AUSTERLITZ [SubITA]

Titolo originale: Austerlitz
Paese di produzione: Germania
Anno: 2016
Durata: 94 min.
Genere: Documentario
Regia: Frederick Wiseman

Presentato fuori concorso alla Mostra del Cinema di 2016, Austerlitz di Sergei Loznitsa è uno straordinario documentario sulla memoria e sulla sua persistenza, sulla fruizione individuale e collettiva di un luogo di morte e dolore, sulle modalità e sui tempi di questa fruizione. Un film che suggerisce domande, senza imporre risposte, senza invadere mai lo spazio altrui.

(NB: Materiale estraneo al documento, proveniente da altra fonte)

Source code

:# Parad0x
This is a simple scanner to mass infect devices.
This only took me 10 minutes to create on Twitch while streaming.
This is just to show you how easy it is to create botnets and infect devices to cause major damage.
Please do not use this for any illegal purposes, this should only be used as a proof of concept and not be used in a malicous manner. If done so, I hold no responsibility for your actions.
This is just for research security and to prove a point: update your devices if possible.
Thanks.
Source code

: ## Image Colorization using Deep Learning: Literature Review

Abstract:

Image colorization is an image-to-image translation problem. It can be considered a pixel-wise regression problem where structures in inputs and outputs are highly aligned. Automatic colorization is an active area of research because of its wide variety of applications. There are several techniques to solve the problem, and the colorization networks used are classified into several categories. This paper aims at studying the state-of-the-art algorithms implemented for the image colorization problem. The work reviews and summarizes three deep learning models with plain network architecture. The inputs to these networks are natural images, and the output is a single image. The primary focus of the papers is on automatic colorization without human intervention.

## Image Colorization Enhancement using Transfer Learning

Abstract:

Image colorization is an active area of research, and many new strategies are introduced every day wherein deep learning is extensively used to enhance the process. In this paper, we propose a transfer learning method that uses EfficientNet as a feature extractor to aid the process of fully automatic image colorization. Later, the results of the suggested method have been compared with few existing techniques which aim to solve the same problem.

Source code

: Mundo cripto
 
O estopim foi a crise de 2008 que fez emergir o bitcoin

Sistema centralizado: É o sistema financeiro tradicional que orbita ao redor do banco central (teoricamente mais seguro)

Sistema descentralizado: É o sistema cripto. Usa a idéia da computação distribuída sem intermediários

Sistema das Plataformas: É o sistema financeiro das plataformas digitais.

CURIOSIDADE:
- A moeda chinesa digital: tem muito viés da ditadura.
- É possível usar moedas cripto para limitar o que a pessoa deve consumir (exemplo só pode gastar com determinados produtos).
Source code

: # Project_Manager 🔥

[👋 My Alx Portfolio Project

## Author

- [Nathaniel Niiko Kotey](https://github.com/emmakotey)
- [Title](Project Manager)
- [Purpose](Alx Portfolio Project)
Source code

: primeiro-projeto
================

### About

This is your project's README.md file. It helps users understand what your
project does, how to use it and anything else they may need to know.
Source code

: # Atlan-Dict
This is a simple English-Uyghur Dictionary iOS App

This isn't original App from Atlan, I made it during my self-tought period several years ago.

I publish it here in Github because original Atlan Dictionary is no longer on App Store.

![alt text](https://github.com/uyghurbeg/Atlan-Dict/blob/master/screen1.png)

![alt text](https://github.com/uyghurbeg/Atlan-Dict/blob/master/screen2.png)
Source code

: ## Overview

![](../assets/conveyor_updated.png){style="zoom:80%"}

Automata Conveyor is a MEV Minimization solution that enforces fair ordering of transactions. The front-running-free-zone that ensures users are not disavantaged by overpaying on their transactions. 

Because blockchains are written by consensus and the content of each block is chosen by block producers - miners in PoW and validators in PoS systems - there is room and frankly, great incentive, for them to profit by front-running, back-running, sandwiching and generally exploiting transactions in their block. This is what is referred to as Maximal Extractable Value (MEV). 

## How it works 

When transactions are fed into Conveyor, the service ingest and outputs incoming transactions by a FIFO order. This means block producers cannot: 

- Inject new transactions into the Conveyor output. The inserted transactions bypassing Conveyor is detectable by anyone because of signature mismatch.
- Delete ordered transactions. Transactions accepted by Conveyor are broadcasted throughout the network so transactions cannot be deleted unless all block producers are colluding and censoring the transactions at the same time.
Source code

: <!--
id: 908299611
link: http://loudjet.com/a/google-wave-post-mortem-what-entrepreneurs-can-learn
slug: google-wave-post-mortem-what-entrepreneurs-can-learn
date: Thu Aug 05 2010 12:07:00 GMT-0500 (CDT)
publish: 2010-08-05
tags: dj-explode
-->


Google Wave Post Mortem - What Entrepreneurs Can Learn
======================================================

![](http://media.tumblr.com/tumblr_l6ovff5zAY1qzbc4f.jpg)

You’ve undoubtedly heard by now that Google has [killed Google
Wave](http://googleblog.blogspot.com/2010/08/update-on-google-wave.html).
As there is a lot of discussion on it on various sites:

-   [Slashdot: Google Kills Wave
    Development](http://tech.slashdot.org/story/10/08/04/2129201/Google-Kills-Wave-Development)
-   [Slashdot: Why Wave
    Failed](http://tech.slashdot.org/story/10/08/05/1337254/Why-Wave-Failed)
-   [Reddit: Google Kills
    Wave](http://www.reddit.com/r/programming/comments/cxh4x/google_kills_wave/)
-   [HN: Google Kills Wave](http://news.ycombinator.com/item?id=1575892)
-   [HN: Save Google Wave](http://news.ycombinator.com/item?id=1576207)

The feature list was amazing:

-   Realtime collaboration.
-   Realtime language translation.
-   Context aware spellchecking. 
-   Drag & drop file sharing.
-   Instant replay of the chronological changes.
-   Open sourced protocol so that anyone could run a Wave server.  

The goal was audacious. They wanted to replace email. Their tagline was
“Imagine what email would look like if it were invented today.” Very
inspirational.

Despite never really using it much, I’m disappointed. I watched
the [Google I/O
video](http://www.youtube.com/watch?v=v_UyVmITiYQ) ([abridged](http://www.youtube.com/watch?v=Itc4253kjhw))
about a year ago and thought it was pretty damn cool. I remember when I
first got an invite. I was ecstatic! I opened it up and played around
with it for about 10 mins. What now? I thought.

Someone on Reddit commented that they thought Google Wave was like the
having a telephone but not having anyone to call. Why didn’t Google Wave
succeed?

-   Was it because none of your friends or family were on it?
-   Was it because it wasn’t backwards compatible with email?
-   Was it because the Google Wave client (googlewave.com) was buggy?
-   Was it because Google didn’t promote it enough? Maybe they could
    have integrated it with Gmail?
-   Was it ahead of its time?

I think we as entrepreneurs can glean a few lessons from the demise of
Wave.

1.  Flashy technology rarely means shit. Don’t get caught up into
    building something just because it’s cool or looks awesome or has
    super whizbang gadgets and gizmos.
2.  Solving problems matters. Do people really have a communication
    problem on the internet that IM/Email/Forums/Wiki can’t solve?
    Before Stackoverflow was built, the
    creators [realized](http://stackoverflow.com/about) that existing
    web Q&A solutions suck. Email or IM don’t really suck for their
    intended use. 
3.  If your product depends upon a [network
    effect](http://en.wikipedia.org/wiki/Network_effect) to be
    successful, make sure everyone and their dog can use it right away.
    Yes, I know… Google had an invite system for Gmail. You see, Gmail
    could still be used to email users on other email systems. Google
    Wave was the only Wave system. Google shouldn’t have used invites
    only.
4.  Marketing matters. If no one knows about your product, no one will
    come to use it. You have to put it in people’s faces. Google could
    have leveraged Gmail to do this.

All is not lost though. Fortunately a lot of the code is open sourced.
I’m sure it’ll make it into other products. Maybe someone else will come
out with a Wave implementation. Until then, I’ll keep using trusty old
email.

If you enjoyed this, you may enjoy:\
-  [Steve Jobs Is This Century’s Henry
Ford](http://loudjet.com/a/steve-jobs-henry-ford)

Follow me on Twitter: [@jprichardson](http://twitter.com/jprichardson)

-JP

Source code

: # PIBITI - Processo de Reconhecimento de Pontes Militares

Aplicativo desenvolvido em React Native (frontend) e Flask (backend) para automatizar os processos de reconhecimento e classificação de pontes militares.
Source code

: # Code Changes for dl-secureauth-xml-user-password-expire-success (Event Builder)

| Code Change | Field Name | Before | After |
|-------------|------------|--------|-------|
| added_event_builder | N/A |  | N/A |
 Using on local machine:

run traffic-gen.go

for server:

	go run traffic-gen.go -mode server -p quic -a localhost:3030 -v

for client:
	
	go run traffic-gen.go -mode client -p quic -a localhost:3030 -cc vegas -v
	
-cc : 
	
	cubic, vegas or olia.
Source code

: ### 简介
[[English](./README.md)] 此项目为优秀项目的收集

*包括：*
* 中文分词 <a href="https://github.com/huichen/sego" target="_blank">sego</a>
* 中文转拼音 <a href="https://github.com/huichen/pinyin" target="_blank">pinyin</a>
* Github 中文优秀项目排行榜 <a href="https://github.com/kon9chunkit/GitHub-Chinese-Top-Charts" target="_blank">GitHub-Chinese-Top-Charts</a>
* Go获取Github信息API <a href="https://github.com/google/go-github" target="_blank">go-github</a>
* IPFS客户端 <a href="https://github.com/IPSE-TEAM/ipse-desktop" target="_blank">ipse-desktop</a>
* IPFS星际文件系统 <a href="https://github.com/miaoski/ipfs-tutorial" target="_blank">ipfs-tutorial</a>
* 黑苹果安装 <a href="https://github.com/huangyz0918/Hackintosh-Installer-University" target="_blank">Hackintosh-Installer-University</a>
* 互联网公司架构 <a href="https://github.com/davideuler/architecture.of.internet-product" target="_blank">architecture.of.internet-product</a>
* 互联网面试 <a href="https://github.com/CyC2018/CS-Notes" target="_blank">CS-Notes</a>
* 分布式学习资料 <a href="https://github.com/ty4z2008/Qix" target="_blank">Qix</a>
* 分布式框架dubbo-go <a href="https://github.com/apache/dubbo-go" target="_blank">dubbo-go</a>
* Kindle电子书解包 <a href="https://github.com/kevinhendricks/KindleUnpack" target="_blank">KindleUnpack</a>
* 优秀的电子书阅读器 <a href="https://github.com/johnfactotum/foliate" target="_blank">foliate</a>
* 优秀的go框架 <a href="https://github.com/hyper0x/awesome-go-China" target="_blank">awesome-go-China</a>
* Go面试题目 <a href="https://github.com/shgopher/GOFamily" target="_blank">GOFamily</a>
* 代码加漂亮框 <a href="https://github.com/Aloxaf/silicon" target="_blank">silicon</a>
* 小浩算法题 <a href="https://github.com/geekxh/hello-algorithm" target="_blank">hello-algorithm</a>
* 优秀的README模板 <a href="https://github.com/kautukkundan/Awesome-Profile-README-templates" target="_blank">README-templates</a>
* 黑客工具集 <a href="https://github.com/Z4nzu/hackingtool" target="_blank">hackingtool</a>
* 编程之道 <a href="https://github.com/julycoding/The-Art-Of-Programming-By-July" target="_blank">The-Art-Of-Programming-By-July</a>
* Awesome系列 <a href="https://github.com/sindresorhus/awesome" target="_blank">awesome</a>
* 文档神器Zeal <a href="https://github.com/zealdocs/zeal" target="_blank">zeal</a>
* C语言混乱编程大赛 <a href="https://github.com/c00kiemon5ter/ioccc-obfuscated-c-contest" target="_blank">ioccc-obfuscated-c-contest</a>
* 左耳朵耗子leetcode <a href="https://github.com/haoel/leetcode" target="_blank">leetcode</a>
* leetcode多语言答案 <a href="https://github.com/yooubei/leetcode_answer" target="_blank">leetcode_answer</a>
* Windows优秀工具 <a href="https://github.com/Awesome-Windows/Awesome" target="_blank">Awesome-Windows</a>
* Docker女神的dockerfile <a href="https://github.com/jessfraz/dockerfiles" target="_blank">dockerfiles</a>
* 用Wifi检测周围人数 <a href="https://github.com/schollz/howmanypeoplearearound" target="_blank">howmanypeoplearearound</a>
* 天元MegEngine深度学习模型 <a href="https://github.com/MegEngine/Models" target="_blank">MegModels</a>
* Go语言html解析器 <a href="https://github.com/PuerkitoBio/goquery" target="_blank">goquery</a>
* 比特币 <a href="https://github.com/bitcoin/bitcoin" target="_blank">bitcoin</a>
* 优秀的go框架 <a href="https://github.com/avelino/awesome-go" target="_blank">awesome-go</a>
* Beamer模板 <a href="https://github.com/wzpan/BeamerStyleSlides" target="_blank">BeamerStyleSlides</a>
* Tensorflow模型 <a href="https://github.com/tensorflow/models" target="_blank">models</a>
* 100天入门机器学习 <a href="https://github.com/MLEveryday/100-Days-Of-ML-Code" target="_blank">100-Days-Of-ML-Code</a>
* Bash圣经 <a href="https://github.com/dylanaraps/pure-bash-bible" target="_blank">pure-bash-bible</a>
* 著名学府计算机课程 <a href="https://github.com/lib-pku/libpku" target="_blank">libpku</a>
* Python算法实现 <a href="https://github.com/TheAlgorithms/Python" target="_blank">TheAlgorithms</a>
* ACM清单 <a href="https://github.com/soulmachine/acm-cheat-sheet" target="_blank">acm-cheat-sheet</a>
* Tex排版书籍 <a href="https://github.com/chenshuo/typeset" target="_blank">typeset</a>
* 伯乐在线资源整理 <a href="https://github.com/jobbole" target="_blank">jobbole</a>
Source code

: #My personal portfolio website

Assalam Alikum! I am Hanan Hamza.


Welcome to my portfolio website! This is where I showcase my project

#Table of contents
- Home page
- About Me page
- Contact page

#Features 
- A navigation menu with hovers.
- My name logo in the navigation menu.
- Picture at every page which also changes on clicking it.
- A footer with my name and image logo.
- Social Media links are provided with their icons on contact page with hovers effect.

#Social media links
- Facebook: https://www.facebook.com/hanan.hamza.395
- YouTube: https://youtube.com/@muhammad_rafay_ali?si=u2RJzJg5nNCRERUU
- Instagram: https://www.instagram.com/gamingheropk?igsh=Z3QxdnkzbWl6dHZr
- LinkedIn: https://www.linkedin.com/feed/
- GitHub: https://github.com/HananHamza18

Tra le vette di Venezia 2016.

La giusta distanza
Vi sono, in Europa, luoghi che sopravvivono come dolorose memorie del passato, fabbriche in cui gli esseri umani sono stati ridotti in cenere. Oggi questi siti sono luoghi del ricordo che, aperti al pubblico, accolgono migliaia di turisti ogni anno. Il film, ispirato all’omonimo di W.G. Sebald dedicato all’Olocausto, si concentra sui visitatori di questo luogo del ricordo creato sull’area di un precedente campo di concentramento. Perché la gente viene qui? Che cosa cerca? [sinossi]

Perché mai una coppia di innamorati o una madre con il figlio
si recano in una bella giornata estiva a vedere i forni crematori?
Per cercare una risposta ho fatto questo film.
– Sergei Loznitsa

Il cinema è (anche) geometria, traiettorie, circolarità, punti di vista. E giusta distanza. Parte proprio dalla ricerca di questa distanza il monumentale cineasta Sergei Loznitsa per il suo ultimo documento/documentario Austerlitz, immersione silenziosa e inevitabilmente dolorosa nel campo di concentramento di Sachsenhausen.
Il ucraino cerca – e trova – un filtro, una sorta di protezione e di guida, per affrontare la trasferta di Orianenburg, a qualche decina di chilometri da Berlino. Uno dei tanti luoghi segnati dalle atrocità della Storia. Loznitsa si affida idealmente alla profondità di sguardo di Jacques Austerlitz, professore di protagonista del Austerlitz di W.G. Sebald: la ricerca del passato e della memoria attraverso i luoghi, la capacità dell’eroe sebaldiano di leggere l’architettura, diventano il mezzo e in buona parte il fine di Loznitsa e di Austerlitz.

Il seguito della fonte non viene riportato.